WPP is past the worst as it looks to World Cup for boost
WPP is looking to the World Cup to kick start the weakend advertising industry.
The advertising giant, headed by Sir Martin Sorrell, is hoping that the World Cup, Shanghai Expo, US mid-term elections and UK general election will give it a platform to crawl out of the advertising recession.
The world’s biggest advertising firm last week reported “less weak” results, which were ahead of most analyst expectations.
Operating profit was down nine per cent and like-for-like revenue was down 8.1 per cent.
Pre-tax profits fell 21.4 per cent to £662.6m.
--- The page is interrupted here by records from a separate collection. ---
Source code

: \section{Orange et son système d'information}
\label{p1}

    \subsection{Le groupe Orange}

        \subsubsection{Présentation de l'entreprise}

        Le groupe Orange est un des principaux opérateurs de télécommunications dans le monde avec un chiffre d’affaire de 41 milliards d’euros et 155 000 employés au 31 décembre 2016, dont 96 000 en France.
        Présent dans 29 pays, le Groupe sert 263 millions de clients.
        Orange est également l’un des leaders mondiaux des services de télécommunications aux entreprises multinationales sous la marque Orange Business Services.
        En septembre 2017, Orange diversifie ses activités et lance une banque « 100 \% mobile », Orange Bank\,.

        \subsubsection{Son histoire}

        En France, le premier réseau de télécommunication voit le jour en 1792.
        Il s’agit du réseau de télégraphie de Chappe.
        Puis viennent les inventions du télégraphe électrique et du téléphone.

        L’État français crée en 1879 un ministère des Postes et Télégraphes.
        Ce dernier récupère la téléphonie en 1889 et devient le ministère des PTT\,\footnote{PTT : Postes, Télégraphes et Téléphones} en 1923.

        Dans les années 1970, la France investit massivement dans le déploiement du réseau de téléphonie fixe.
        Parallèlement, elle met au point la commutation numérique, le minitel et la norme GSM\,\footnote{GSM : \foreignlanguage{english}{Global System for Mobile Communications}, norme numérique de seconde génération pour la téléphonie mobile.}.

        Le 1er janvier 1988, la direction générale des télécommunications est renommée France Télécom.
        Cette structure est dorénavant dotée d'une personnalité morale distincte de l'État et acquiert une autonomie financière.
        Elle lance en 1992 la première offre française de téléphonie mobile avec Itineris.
The figures were boosted by a cut in the head count of 5.8 per cent in the first half of the year and an additional 7.4 per cent in the second half.
It has fared better since the second quarter of last year and hopes to arrest the decline with flat or small growth this year.
The firm, which owns brands including JWT and Ogilvy & Mather, said new billings for the first two months of this year already total £1.3bn – compared to £3.1bn for the whole of 2009.
Sorrell says the firm will focus on expanding its operations in emerging markets and will push its new media operations.
New media currently accounts for 27 per cent of revenues but WPP will increase this to at least a third within four years.
A company spokesman said: “Like-for-like revenues were almost the same in January 2010 against January 2009, which is an encouraging return to stability.”